I enjoyed two recent graduation-related speeches found online: Judge Frank Easterbrook’s Commencement Address at Swarthmore, and Michael Lewis’s Baccalaureate Remarks at Princeton. At bottom, both are about false perceptions. Lewis takes on the common perception among successful people that success is the product primarily of merit, and not of lot of luck. Easterbrook takes on the perception among some Supreme Court observers that law is just politics and the Supreme Court divides along ideological lines as a result of it. You may or may not agree with these arguments, of course. But I found both quite interesting.

An excerpt from Lewis:

People really don’t like to hear success explained away as luck — especially successful people. As they age, and succeed, people feel their success was somehow inevitable. They don’t want to acknowledge the role played by accident in their lives. . . .

[D]on’t be deceived by life’s outcomes. Life’s outcomes, while not entirely random, have a huge amount of luck baked into them. Above all, recognize that if you have had success, you have also had luck — and with luck comes obligation. You owe a debt, and not just to your Gods. You owe a debt to the unlucky.

I make this point because — along with this speech — it is something that will be easy for you to forget.

I now live in Berkeley, California. A few years ago, just a few blocks from my home, a pair of researchers in the Cal psychology department staged an experiment. They began by grabbing students, as lab rats. Then they broke the students into teams, segregated by sex. Three men, or three women, per team. Then they put these teams of three into a room, and arbitrarily assigned one of the three to act as leader. Then they gave them some complicated moral problem to solve: say what should be done about academic cheating, or how to regulate drinking on campus.

Exactly 30 minutes into the problem-solving the researchers interrupted each group. They entered the room bearing a plate of cookies. Four cookies. The team consisted of three people, but there were these four cookies. Every team member obviously got one cookie, but that left a fourth cookie, just sitting there. It should have been awkward. But it wasn’t. With incredible consistency the person arbitrarily appointed leader of the group grabbed the fourth cookie, and ate it. Not only ate it, but ate it with gusto: lips smacking, mouth open, drool at the corners of their mouths. In the end all that was left of the extra cookie were crumbs on the leader’s shirt.

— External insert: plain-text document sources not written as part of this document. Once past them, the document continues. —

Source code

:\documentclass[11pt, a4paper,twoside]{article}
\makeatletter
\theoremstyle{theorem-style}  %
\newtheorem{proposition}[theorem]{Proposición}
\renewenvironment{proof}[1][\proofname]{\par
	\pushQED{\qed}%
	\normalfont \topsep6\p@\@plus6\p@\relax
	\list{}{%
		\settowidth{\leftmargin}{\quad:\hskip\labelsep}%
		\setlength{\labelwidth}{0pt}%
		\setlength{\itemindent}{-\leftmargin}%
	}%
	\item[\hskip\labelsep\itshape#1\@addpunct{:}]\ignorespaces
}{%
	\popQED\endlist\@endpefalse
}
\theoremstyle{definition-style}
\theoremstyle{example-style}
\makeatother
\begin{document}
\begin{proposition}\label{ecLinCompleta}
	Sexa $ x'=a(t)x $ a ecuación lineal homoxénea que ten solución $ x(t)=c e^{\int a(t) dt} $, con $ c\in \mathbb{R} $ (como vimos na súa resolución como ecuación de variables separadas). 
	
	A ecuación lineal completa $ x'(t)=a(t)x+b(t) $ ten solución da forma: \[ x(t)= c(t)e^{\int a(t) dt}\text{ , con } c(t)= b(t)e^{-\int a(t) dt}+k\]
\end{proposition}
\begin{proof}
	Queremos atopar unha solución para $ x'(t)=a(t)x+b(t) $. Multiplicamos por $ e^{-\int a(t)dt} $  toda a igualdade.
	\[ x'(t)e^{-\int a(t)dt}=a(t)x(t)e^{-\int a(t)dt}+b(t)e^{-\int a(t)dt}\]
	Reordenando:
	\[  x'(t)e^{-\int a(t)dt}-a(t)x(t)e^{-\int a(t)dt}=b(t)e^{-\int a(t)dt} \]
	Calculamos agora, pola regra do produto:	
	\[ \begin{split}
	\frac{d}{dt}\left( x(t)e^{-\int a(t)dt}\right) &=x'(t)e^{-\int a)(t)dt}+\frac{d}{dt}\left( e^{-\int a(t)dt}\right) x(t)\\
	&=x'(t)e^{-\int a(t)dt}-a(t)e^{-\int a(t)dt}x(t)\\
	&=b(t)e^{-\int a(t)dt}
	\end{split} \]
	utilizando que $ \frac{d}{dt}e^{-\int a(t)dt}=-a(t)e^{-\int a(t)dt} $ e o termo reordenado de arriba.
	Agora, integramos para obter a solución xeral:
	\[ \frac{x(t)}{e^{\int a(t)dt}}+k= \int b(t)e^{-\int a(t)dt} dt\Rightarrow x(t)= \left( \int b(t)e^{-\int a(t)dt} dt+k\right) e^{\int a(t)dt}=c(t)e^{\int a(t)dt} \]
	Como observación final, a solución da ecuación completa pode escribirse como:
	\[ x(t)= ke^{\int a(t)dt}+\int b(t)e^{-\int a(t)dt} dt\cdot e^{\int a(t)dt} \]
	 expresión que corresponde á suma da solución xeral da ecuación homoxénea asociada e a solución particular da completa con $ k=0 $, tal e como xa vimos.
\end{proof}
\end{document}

This leader had performed no special task. He had no special virtue. He’d been chosen at random, 30 minutes earlier. His status was nothing but luck. But it still left him with the sense that the cookie should be his.

An excerpt from Easterbook:

We have about a month to go in the Supreme Court’s current term. Many 5-4 decisions are impending. The press will bemoan the Justices’ inability to agree and assert that the Justices’ ideology explain the divisions. Those of you who have encountered the attitudinal model in class will nod sagely. You, and the press, will be wrong.

Suppose the Justices who are usually called “conservative” were to resign tomorrow and be replaced by President Obama. The reconstituted Court still would find lots of cases to be hard. It would grant review of those hard cases and decide many of them five to four. Cases that the Roberts Court finds hard and decides 5-4, this hypothetical Court would find easy and decide 9-0; lawyers would stop presenting those disputes. But they would bring more and more of the disputes that divide the new Court.

To those who specialize in economic analysis of law, the effect is known as selection pressure in litigation. The choices made by lawyers, and the judges themselves, ensure substantial disagreement even when there is no ideological difference among the judges – which also makes it hard to blame politics for the disagreement we actually observe. The rate of disagreement among the Justices has been stable for more than 70 years The Court had the same rate of dissent in 1945 as in 2005, though in 1945 eight of the nine Justices had been appointed by a single President. Selection pressure is responsible for this stability.